▶ **Assigned task**:
Beginning at the line that contains "The most common", write out each remaining line of the entries below exactly as it stands.

(Document images with source code)
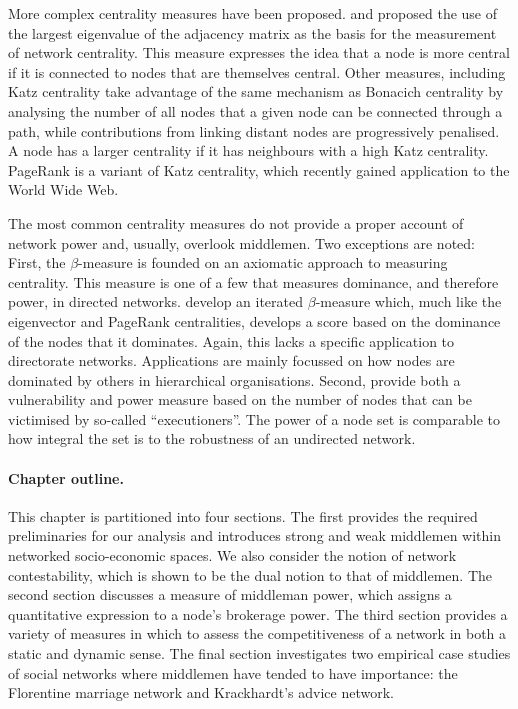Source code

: More complex centrality measures have been proposed. \citet{Bonacich1972,Bonacich1987} and \citet{Bonacich2001} proposed the use of the largest eigenvalue of the adjacency matrix as the basis for the measurement of network centrality. This measure expresses the idea that a node is more central if it is connected to nodes that are themselves central. Other measures, including Katz centrality \citep{Katz1953} take advantage of the same mechanism as Bonacich centrality by analysing the number of all nodes that a given node can be connected through a path, while contributions from linking distant nodes are progressively penalised. A node has a larger centrality if it has neighbours with a high Katz centrality. PageRank \citep{BrinPage1998} is a variant of Katz centrality, which recently gained application to the World Wide Web.

The most common centrality measures do not provide a proper account of network power and, usually, overlook middlemen. Two exceptions are noted: First, the $\beta$-measure \citep{BrinkGilles1996, BrinkGilles2000} is founded on an axiomatic approach to measuring centrality. This measure is one of a few that measures dominance, and therefore power, in directed networks. \citet{BormBrink2002} develop an iterated $\beta$-measure which, much like the eigenvector and PageRank centralities, develops a score based on the dominance of the nodes that it dominates. Again, this lacks a specific application to directorate networks. Applications are mainly focussed on how nodes are dominated by others in hierarchical organisations. Second, \citet{Bozzo2015} provide both a vulnerability and power measure based on the number of nodes that can be victimised by so-called ``executioners''. The power of a node set is comparable to how integral the set is to the robustness of an undirected network.

\paragraph{Chapter outline.}

This chapter is partitioned into four sections. The first provides the required preliminaries for our analysis and introduces strong and weak middlemen within networked socio-economic spaces. We also consider the notion of network contestability, which is shown to be the dual notion to that of middlemen. The second section discusses a measure of middleman power, which assigns a quantitative expression to a node's brokerage power. The third section provides a variety of measures in which to assess the competitiveness of a network in both a static and dynamic sense. The final section investigates two empirical case studies of social networks where middlemen have tended to have importance: the Florentine marriage network and Krackhardt's advice network.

▶ **Response box**:
The most common centrality measures do not provide a proper account of network power and, usually, overlook middlemen. Two exceptions are noted: First, the $\beta$-measure \citep{BrinkGilles1996, BrinkGilles2000} is founded on an axiomatic approach to measuring centrality. This measure is one of a few that measures dominance, and therefore power, in directed networks. \citet{BormBrink2002} develop an iterated $\beta$-measure which, much like the eigenvector and PageRank centralities, develops a score based on the dominance of the nodes that it dominates. Again, this lacks a specific application to directorate networks. Applications are mainly focussed on how nodes are dominated by others in hierarchical organisations. Second, \citet{Bozzo2015} provide both a vulnerability and power measure based on the number of nodes that can be victimised by so-called ``executioners''. The power of a node set is comparable to how integral the set is to the robustness of an undirected network.

\paragraph{Chapter outline.}

This chapter is partitioned into four sections. The first provides the required preliminaries for our analysis and introduces strong and weak middlemen within networked socio-economic spaces. We also consider the notion of network contestability, which is shown to be the dual notion to that of middlemen. The second section discusses a measure of middleman power, which assigns a quantitative expression to a node's brokerage power. The third section provides a variety of measures in which to assess the competitiveness of a network in both a static and dynamic sense. The final section investigates two empirical case studies of social networks where middlemen have tended to have importance: the Florentine marriage network and Krackhardt's advice network.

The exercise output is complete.